WHAT YOU ARE ASKED TO DO -> Your copy of the lines below must match them exactly and contain no images.

INFORMATION SHOWN ->
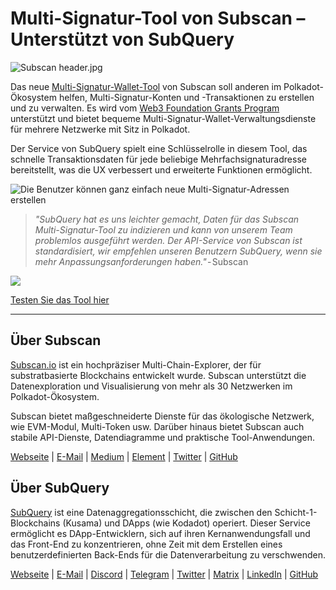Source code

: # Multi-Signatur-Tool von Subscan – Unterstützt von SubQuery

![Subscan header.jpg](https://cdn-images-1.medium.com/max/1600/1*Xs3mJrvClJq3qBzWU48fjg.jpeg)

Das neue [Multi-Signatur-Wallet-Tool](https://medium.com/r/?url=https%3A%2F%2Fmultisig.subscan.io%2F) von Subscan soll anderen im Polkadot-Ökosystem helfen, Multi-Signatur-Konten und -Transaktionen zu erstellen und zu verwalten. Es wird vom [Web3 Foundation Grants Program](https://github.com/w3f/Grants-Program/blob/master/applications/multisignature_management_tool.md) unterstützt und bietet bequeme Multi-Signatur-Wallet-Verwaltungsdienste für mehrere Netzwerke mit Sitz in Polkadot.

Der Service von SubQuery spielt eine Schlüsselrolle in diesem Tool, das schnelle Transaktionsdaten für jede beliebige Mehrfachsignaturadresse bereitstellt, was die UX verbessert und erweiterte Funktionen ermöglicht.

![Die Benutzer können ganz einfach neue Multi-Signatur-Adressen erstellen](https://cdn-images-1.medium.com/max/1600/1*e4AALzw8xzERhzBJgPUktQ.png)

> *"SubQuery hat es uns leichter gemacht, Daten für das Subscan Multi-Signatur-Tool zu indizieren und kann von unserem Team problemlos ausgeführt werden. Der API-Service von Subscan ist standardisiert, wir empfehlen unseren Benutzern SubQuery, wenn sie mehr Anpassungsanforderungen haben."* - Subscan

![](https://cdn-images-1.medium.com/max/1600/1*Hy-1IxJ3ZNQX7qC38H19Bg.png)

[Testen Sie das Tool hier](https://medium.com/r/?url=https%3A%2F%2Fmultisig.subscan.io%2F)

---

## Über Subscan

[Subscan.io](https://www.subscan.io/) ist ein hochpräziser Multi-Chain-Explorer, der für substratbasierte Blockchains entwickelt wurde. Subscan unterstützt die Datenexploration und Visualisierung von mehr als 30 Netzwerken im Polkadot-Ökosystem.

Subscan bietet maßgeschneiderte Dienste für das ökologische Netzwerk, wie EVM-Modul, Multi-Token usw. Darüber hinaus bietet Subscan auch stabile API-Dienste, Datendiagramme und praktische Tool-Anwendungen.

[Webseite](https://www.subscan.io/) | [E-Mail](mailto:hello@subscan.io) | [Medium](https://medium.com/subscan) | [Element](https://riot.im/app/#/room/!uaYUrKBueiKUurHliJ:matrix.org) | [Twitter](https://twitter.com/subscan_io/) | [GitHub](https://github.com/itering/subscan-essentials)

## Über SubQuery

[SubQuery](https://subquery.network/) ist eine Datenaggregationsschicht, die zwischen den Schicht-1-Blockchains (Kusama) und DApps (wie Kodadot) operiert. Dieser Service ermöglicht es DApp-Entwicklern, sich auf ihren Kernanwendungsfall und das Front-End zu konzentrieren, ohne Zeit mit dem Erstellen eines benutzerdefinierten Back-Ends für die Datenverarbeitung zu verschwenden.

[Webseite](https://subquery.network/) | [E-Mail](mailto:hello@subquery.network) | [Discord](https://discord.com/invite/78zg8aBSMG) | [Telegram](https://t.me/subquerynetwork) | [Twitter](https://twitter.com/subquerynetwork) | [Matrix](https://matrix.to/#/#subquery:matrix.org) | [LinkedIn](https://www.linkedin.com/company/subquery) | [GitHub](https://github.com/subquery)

RESPONSE TO THIS EXERCISE ->
Source code

: # Multi-Signatur-Tool von Subscan – Unterstützt von SubQuery

![Subscan header.jpg](https://cdn-images-1.medium.com/max/1600/1*Xs3mJrvClJq3qBzWU48fjg.jpeg)

Das neue [Multi-Signatur-Wallet-Tool](https://medium.com/r/?url=https%3A%2F%2Fmultisig.subscan.io%2F) von Subscan soll anderen im Polkadot-Ökosystem helfen, Multi-Signatur-Konten und -Transaktionen zu erstellen und zu verwalten. Es wird vom [Web3 Foundation Grants Program](https://github.com/w3f/Grants-Program/blob/master/applications/multisignature_management_tool.md) unterstützt und bietet bequeme Multi-Signatur-Wallet-Verwaltungsdienste für mehrere Netzwerke mit Sitz in Polkadot.

Der Service von SubQuery spielt eine Schlüsselrolle in diesem Tool, das schnelle Transaktionsdaten für jede beliebige Mehrfachsignaturadresse bereitstellt, was die UX verbessert und erweiterte Funktionen ermöglicht.

![Die Benutzer können ganz einfach neue Multi-Signatur-Adressen erstellen](https://cdn-images-1.medium.com/max/1600/1*e4AALzw8xzERhzBJgPUktQ.png)

> *"SubQuery hat es uns leichter gemacht, Daten für das Subscan Multi-Signatur-Tool zu indizieren und kann von unserem Team problemlos ausgeführt werden. Der API-Service von Subscan ist standardisiert, wir empfehlen unseren Benutzern SubQuery, wenn sie mehr Anpassungsanforderungen haben."* - Subscan

![](https://cdn-images-1.medium.com/max/1600/1*Hy-1IxJ3ZNQX7qC38H19Bg.png)

[Testen Sie das Tool hier](https://medium.com/r/?url=https%3A%2F%2Fmultisig.subscan.io%2F)

---

## Über Subscan

[Subscan.io](https://www.subscan.io/) ist ein hochpräziser Multi-Chain-Explorer, der für substratbasierte Blockchains entwickelt wurde. Subscan unterstützt die Datenexploration und Visualisierung von mehr als 30 Netzwerken im Polkadot-Ökosystem.

Subscan bietet maßgeschneiderte Dienste für das ökologische Netzwerk, wie EVM-Modul, Multi-Token usw. Darüber hinaus bietet Subscan auch stabile API-Dienste, Datendiagramme und praktische Tool-Anwendungen.

[Webseite](https://www.subscan.io/) | [E-Mail](mailto:hello@subscan.io) | [Medium](https://medium.com/subscan) | [Element](https://riot.im/app/#/room/!uaYUrKBueiKUurHliJ:matrix.org) | [Twitter](https://twitter.com/subscan_io/) | [GitHub](https://github.com/itering/subscan-essentials)

## Über SubQuery

[SubQuery](https://subquery.network/) ist eine Datenaggregationsschicht, die zwischen den Schicht-1-Blockchains (Kusama) und DApps (wie Kodadot) operiert. Dieser Service ermöglicht es DApp-Entwicklern, sich auf ihren Kernanwendungsfall und das Front-End zu konzentrieren, ohne Zeit mit dem Erstellen eines benutzerdefinierten Back-Ends für die Datenverarbeitung zu verschwenden.

[Webseite](https://subquery.network/) | [E-Mail](mailto:hello@subquery.network) | [Discord](https://discord.com/invite/78zg8aBSMG) | [Telegram](https://t.me/subquerynetwork) | [Twitter](https://twitter.com/subquerynetwork) | [Matrix](https://matrix.to/#/#subquery:matrix.org) | [LinkedIn](https://www.linkedin.com/company/subquery) | [GitHub](https://github.com/subquery)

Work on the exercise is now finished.